Il y a de multiples raisons et de multiples sources croisées pour revenir à l’origine du monde. J’en abuse parfois ! Mais l’Odyssée est une source à laquelle nos mythologies modernes ont également puisé, sans vergogne et souvent sans reconnaissance. Les auteurs de films, voire de jeux de rôle et de jeux informatiques y mélangent bien d’autres sources venues d’un Orient encore plus lointain. La recherche de la sagesse des ermites est mélangée à l’aventure des voyageurs de l’espace, sur fond de cabotage méditerranéen…et les vaisseaux spatiaux peuvent enter en danse pour s’ébrouer un jour, dans un océan de poussière froide, sur une planète inconnue, là où les sages échappent aux horribles vers géants et aux insectes surarmés.
Ulysse a trouvé une postérité post-moderne parce qu’il a surgi du fond de nos cellules souches.
Nous avons en partage notre plus grand voyageur. Il a parcouru toute la Méditerranée, à la suite des Phéniciens et, entre la sage guerrière Athéna et le fou tumultueux Poséidon, la choix de l’arbre et de la terre contre les vagues, du rameau contre l’écume, a été vite fait, par les dieux et par les hommes. Mais année après année, le choix est devenu plus complexe. Et il est d’ailleurs chaque jour rendu plus difficile parce que nous plantons sur la mer nos routes aventureuses et que nous naviguons sur la terre ferme entre les écueils climatiques. Ainsi l’alliance entre les dieux continue et le jugement de Zeus hésite de nouveau entre les deux plateaux de la balance.
Depuis le Panthéon, Athéna a accepté la mer des oliviers et, depuis les profondeurs maritimes, Poséidon a du comprendre l’intérêt de porter tous les bateaux du monde sur son dos. Pour les Routes de l’Oliver, il y a d’un côté une aventurier moderne et ses réseaux, le commerce et l’industrie et les fortes relations avec le monde arabe ; et de l’autre, l’organisatrice du contenu et la plus value culturelle d’un produit commercial symbole du sud de la Grèce, de ses paysages et de son éternité.

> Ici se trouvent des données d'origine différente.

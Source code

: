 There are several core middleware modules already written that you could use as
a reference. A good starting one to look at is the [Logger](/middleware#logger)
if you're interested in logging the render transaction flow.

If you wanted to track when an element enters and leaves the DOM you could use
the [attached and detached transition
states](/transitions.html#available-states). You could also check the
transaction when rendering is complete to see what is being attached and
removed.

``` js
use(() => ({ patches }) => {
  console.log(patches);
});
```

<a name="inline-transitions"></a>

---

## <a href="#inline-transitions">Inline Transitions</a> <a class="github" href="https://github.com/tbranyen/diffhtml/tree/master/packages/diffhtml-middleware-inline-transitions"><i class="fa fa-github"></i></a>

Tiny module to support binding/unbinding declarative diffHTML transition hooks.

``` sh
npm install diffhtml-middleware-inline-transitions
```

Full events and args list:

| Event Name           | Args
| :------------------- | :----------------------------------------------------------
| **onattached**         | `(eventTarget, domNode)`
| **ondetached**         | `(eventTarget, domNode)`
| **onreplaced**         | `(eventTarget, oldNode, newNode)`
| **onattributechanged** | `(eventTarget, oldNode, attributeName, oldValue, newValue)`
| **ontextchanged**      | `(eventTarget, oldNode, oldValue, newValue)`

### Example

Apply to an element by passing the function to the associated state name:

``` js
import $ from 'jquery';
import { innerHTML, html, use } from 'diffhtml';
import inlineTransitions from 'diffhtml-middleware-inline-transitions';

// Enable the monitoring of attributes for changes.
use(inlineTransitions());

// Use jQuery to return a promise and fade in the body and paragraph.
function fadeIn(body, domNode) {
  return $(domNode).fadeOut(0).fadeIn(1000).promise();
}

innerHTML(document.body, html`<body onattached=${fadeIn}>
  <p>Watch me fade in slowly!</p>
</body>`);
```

Les lieux sont identifiés et ils touchent eux-mêmes à une sorte de naissance du monde. Là où un idéogramme réunit la mémoire sur une table d’argile : Pylos, là où l’Olympe dit son origine imaginaire et décrit la filiation du théâtre du monde et de ses acteurs, géants, demi-dieux et déesses, fruits d’amour interdites, d’enlèvements incestueux et de libertés punies.
Entre Jean-Pierre Vernant et Jacques Lacarrière, tout est dit.
Il s’agit d’une histoire à raconter, aux grands comme aux petits. Une histoire merveilleuse qu’il faut savoir conter aux touristes. Mais ces rapports ancestraux et mythiques entre la terre et le ciel, l’eau du ciel et celle de la mer et le caractère éphémère de la présence humaine, ne sont pas aisés à décrire. S’ll n’y a pas de césure entre les deux premières, il faut faire de grands efforts pour dire le légendaire et les voix informatives qui traversent l’espace terrestre, en temps réel, aujourd’hui.
La voix des conteurs qui marchent sur les routes à la recherche d’une oreille attentive n’est au fond pas tellement différente de celle de nos archives sonores qui peuvent être consultées sur un site web hébergé à l’autre extrémité du monde. Tout est là, dans un espace poreux, dont nous sommes aujourd’hui de trop riches héritiers qui n’avons même plus le temps de choisir ce qu’ils vont écouter, parmi tous les possibles qui nous sont offerts en permanence.
Mais je ne fais que commencer l’histoire.